Acoustic black hole (ABH) is a wedge-shaped structure with a power law profile attached to one end of a plate or beam to dampen the bending waves from the plate or beam, thereby reducing the vibration. Recently, there was a study on a curved ABH with the baseline of a non-zero curvature using a numerical approach, but the experimental works on the damping performance of the curved ABH are not conducted yet. In this study, we experimentally investigate the effect of curvatures of the curved ABH on the vibration damping performance. The curved ABHs studied in this work are divided into two cases: (1) the curved ABH with the baseline of constant curvatures which has a circular arc shape, (2) the curved ABH with the baseline of varying curvatures. We perform experiments to investigate the effect of constant curvatures on the damping performance of the circular arc shaped ABHs.
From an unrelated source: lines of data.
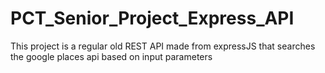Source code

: # PCT_Senior_Project_Express_API

This project is a regular old REST API made from expressJS that searches the google places api based on input parameters
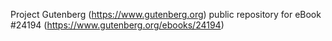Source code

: Project Gutenberg (https://www.gutenberg.org) public repository for eBook #24194 (https://www.gutenberg.org/ebooks/24194)
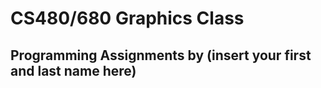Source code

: CS480/680 Graphics Class
=============

Programming Assignments by (insert your first and last name here)
---------------------
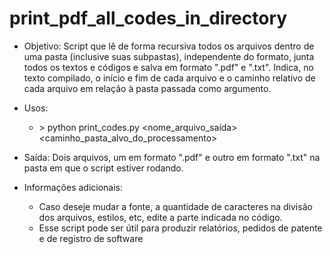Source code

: # print_pdf_all_codes_in_directory

- Objetivo: Script que lê de forma recursiva todos os arquivos dentro de uma pasta (inclusive suas subpastas), independente do formato, junta todos os textos e códigos e salva em formato ".pdf" e ".txt". Indica, no texto compilado, o início e fim de cada arquivo e o caminho relativo de cada arquivo em relação à pasta passada como argumento.

- Usos: 
	- \> python print_codes.py <nome_arquivo_saída> <caminho_pasta_alvo_do_processamento>

- Saída: Dois arquivos, um em formato ".pdf" e outro em formato ".txt" na pasta em que o script estiver rodando.

- Informações adicionais: 
	
	- Caso deseje mudar a fonte, a quantidade de caracteres na divisão dos arquivos, estilos, etc, edite a parte indicada no código.
	- Esse script pode ser útil para produzir relatórios, pedidos de patente e de registro de software

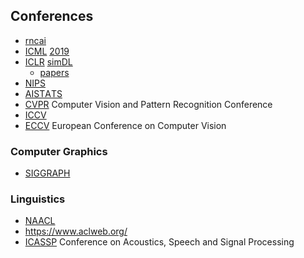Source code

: ## Conferences

- [rncai](http://2019.rncai.ru/about/)
- [ICML](https://icml.cc/Conferences/2020/) [2019](https://rlgm.github.io/)
- [ICLR](https://iclr.cc/Conferences/2020/) [simDL](https://simdl.github.io/papers/)
    - [papers](https://iclr.cc/virtual_2020/papers.html?filter=keywords)
- [NIPS](https://nips.cc/Conferences/2020/)
- [AISТAТS](http://aistats.org/)
- [CVPR](http://cvpr2020.thecvf.com/) Computer Vision and Pattern Recognition Conference
- [ICCV](https://www.thecvf.com/)
- [ECCV](https://eccv2020.eu) European Conference on Computer Vision

### Computer Graphics
- [SIGGRAPH](https://www.siggraph.org/)

### Linguistics
- [NAACL](https://2021.naacl.org/)
- https://www.aclweb.org/
- [ICASSP](https://2021.ieeeicassp.org/) Conference on Acoustics, Speech and Signal Processing
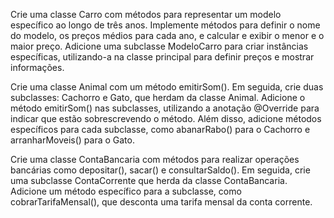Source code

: Crie uma classe Carro com métodos para representar um modelo específico ao longo de três anos. 
Implemente métodos para definir o nome do modelo, os preços médios para cada ano, e calcular e exibir o menor e o maior preço. 
Adicione uma subclasse ModeloCarro para criar instâncias específicas, utilizando-a na classe principal para definir preços e mostrar informações.


Crie uma classe Animal com um método emitirSom(). 
Em seguida, crie duas subclasses: Cachorro e Gato, que herdam da classe Animal. 
Adicione o método emitirSom() nas subclasses, utilizando a anotação @Override para indicar que estão sobrescrevendo o método. 
Além disso, adicione métodos específicos para cada subclasse, como abanarRabo() para o Cachorro e arranharMoveis() para o Gato.


Crie uma classe ContaBancaria com métodos para realizar operações bancárias como depositar(), sacar() e consultarSaldo(). 
Em seguida, crie uma subclasse ContaCorrente que herda da classe ContaBancaria. 
Adicione um método específico para a subclasse, como cobrarTarifaMensal(), que desconta uma tarifa mensal da conta corrente.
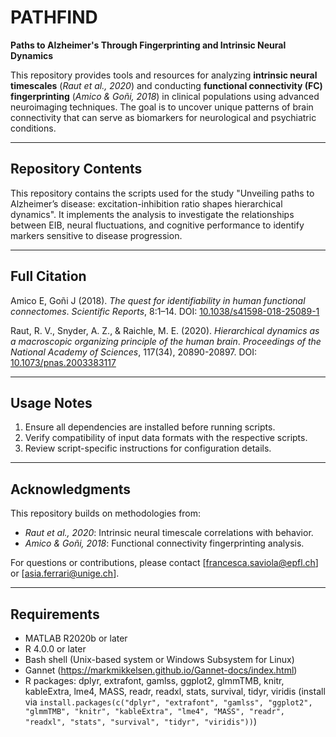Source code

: # **PATHFIND**  
**Paths to Alzheimer's Through Fingerprinting and Intrinsic Neural Dynamics**

This repository provides tools and resources for analyzing **intrinsic neural timescales** (*Raut et al., 2020*) and conducting **functional connectivity (FC) fingerprinting** (*Amico & Goñi, 2018*) in clinical populations using advanced neuroimaging techniques. The goal is to uncover unique patterns of brain connectivity that can serve as biomarkers for neurological and psychiatric conditions.

---

## **Repository Contents**

This repository contains the scripts used for the study "Unveiling paths to Alzheimer’s disease: excitation-inhibition ratio shapes hierarchical dynamics". It implements the analysis to investigate the relationships between EIB, neural fluctuations, and cognitive performance to identify markers sensitive to disease progression.

---

## **Full Citation**
Amico E, Goñi J (2018). *The quest for identifiability in human functional connectomes*. *Scientific Reports*, 8:1–14. DOI: [10.1038/s41598-018-25089-1](https://www.nature.com/articles/s41598-018-25089-1)

Raut, R. V., Snyder, A. Z., & Raichle, M. E. (2020). *Hierarchical dynamics as a macroscopic organizing principle of the human brain*. *Proceedings of the National Academy of Sciences*, 117(34), 20890-20897. DOI: [10.1073/pnas.2003383117](https://doi.org/10.1073/pnas.2003383117)

---

## **Usage Notes**
1. Ensure all dependencies are installed before running scripts.
2. Verify compatibility of input data formats with the respective scripts.
3. Review script-specific instructions for configuration details.

---

## **Acknowledgments**
This repository builds on methodologies from:  
- *Raut et al., 2020*: Intrinsic neural timescale correlations with behavior.  
- *Amico & Goñi, 2018*: Functional connectivity fingerprinting analysis.

For questions or contributions, please contact [francesca.saviola@epfl.ch] or [asia.ferrari@unige.ch].

--- 
## **Requirements**
- MATLAB R2020b or later
- R 4.0.0 or later
- Bash shell (Unix-based system or Windows Subsystem for Linux)
- Gannet (https://markmikkelsen.github.io/Gannet-docs/index.html)
- R packages: dplyr, extrafont, gamlss, ggplot2, glmmTMB, knitr, kableExtra, lme4, MASS, readr, readxl, stats, survival, tidyr, viridis (install via `install.packages(c("dplyr", "extrafont", "gamlss", "ggplot2", "glmmTMB", "knitr", "kableExtra", "lme4", "MASS", "readr", "readxl", "stats", "survival", "tidyr", "viridis"))`)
An Archimedean spiral ABH, a particular form of the curved ABH of slowly varying curvatures is also investigated experimentally. Due to the limitation of machining tolerance, it is difficult to manufacture a perfect spiral ABH whose baseline follows the exact formula. In order to study the effect of manufacturing uncertainty on the damping performance of the spiral ABH, we numerically compare the damping performance of the perfect Archimedean spiral ABH with the incomplete Archimedean spiral ABH which contains abrupt changes in the curvature. The possibility of the spiral ABH as an efficient vibration damping technique is experimentally confirmed.